Amongst the seven antiviral drugs, Ritonavir showed the highest binding energy (-7.45 kcal/mol) and lowest inhibitory constant Ki value (3.49 µM). Ritonavir produced hydrogen bond interactions with Thr26, His41 and Cys145 SARS-CoV-2 amino acids (Fig. 7C). A combination of two HIV-1 protease inhibitors, lopinavir and ritonavir, were given to critically ill SARS-CoV 2 infected patients [48]. However, the combination therapy of lopinavir and ritonavir was also stopped early in 13 patients (total recruitment 99 patients) due to associated gastrointestinal adverse events [48].

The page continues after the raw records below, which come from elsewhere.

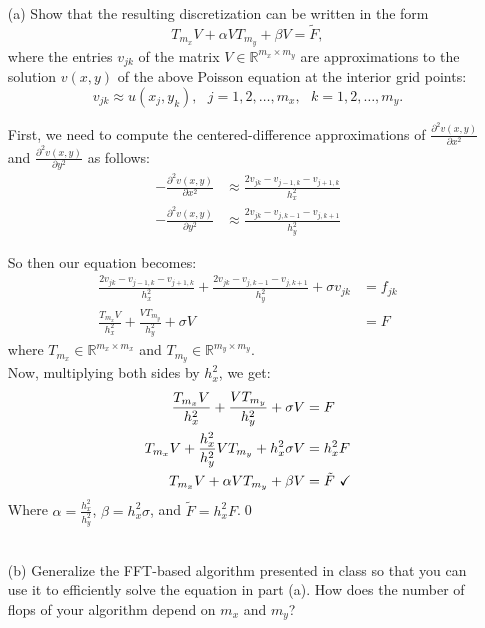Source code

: \documentclass[12pt]{article}
\def\R{\mathbb{R}}
\begin{document}
\begin{itemize}

\item[(a)] Show that the resulting discretization can be written in the form
$$T_{m_x}V + \alpha VT_{m_y} + \beta V = \tilde{F},$$
where the entries $v_{jk}$ of the matrix $V \in \R^{m_x \times m_y}$ are approximations to the solution $v(x,y)$ of the above Poisson equation at the interior grid points:
$$v_{jk} \approx u(x_j,y_k), \text{ } j=1,2,\dots,m_x, \text{ } k=1,2,\dots,m_y.$$

First, we need to compute the centered-difference approximations of $\frac{\partial^2v(x,y)}{\partial x^2}$ and $\frac{\partial^2 v(x,y)}{\partial y^2}$ as follows:
\begin{align}
-\frac{\partial^2v(x,y)}{\partial x^2} &\approx \frac{2v_{jk} - v_{j-1,k} - v_{j+1,k}}{h_x^2} \nonumber \\
-\frac{\partial^2 v(x,y)}{\partial y^2} &\approx \frac{2v_{jk} - v_{j,k-1} - v_{j,k+1}}{h_y^2} \nonumber 
\end{align}

So then our equation becomes:
\begin{align}
\frac{2v_{jk} - v_{j-1,k} - v_{j+1,k}}{h_x^2} + \frac{2v_{jk} - v_{j,k-1} - v_{j,k+1}}{h_y^2} +\sigma v_{jk} &= f_{jk} \nonumber \\
\frac{T_{m_x}V}{h_x^2} + \frac{VT_{m_y}}{h_y^2} + \sigma V &= F \nonumber 
\end{align}
where $T_{m_x} \in \R^{m_x \times m_x}$ and $T_{m_y} \in \R^{m_y \times m_y}$.\\

Now, multiplying both sides by $h_x^2$, we get:
\begin{align}
\frac{T_{m_x}V}{h_x^2} + \frac{VT_{m_y}}{h_y^2} + \sigma V &= F \nonumber \\
T_{m_x}V + \frac{h_x^2}{h_y^2}VT_{m_y} + h_x^2\sigma V &= h_x^2 F \nonumber \\
T_{m_x}V + \alpha VT_{m_y} + \beta V &= \tilde{F} \text{ \checkmark}\nonumber
\end{align}
Where $\alpha = \frac{h_x^2}{h_y^2}$, $\beta = h_x^2\sigma$, and $\tilde{F} = h_x^2F$.\qed\\\\


\item[(b)] Generalize the FFT-based algorithm presented in class so that you can use it to efficiently solve the equation in part (a).  How does the number of flops of your algorithm depend on $m_x$ and $m_y$?\\


\end{itemize}
\end{document}
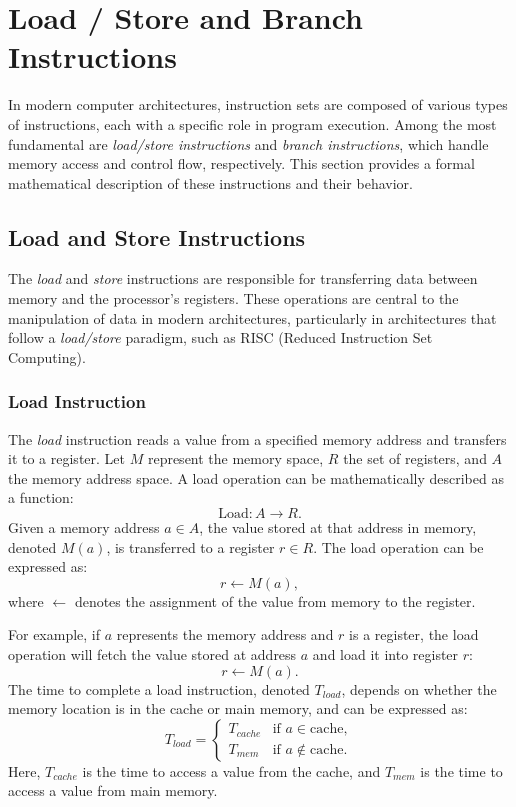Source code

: \section{Load / Store and Branch Instructions}

In modern computer architectures, instruction sets are composed of various types of instructions, each with a specific role in program execution. Among the most fundamental are \emph{load/store instructions} and \emph{branch instructions}, which handle memory access and control flow, respectively. This section provides a formal mathematical description of these instructions and their behavior.

\subsection{Load and Store Instructions}

The \emph{load} and \emph{store} instructions are responsible for transferring data between memory and the processor's registers. These operations are central to the manipulation of data in modern architectures, particularly in architectures that follow a \emph{load/store} paradigm, such as RISC (Reduced Instruction Set Computing).

\subsubsection{Load Instruction}

The \emph{load} instruction reads a value from a specified memory address and transfers it to a register. Let $M$ represent the memory space, $R$ the set of registers, and $A$ the memory address space. A load operation can be mathematically described as a function:
\[
\text{Load}: A \to R.
\]
Given a memory address $a \in A$, the value stored at that address in memory, denoted $M(a)$, is transferred to a register $r \in R$. The load operation can be expressed as:
\[
r \gets M(a),
\]
where $\gets$ denotes the assignment of the value from memory to the register.

For example, if $a$ represents the memory address and $r$ is a register, the load operation will fetch the value stored at address $a$ and load it into register $r$:
\[
r \gets M(a).
\]
The time to complete a load instruction, denoted $T_{load}$, depends on whether the memory location is in the cache or main memory, and can be expressed as:
\[
T_{load} = 
\begin{cases} 
	T_{cache} & \text{if } a \in \text{cache}, \\
	T_{mem}   & \text{if } a \notin \text{cache}.
\end{cases}
\]
Here, $T_{cache}$ is the time to access a value from the cache, and $T_{mem}$ is the time to access a value from main memory.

The severity of antiviral therapy adverse events has led researchers to explore the potential of macro-, micro- and phytonutrients that can potentially promote an immune response and suppress viral induced effects. Vitamins are known to modulate the host immune functions by providing anti-oxidants and anti-inflammatory activity [49, 50]. Therefore, we selected vitamins, ascorbic acid (vitamin C), cholecalciferol (vitamin D) and alpha-tocopherol (vitamin E) to investigate their potential interactions with the enzyme SARS-CoV-2 3CLpro. Our docking results interestingly, showed that vitamin D has the lowest binding energy and Ki (-7.75 kcal/ mol and 2.08 µM respectively) as compared to vitamin C and vitamin E. Amino acid residues Thr24, Thr26, His41 and Cys145 of SARS-CoV-2 3CLpro showed hydrogen bond formation with vitamin D (Fig. 7D). Amino acid Thr is extensively involved in intracellular signalling changes through phosphorylation changes, and here we observed that cholecalciferol formed a strong hydrogen bond with Thr residues and could potentially block the phosphorylation of Thr residue in SARS-CoV-2 3CLpro enzyme. There is evidence that serious SARS-CoV-2 infected cases have reported severe vitamin D deficiency and thus therapeutic concentrations of this molecule could potentially be used clinically in SARS-CoV-2 cases [51, 52].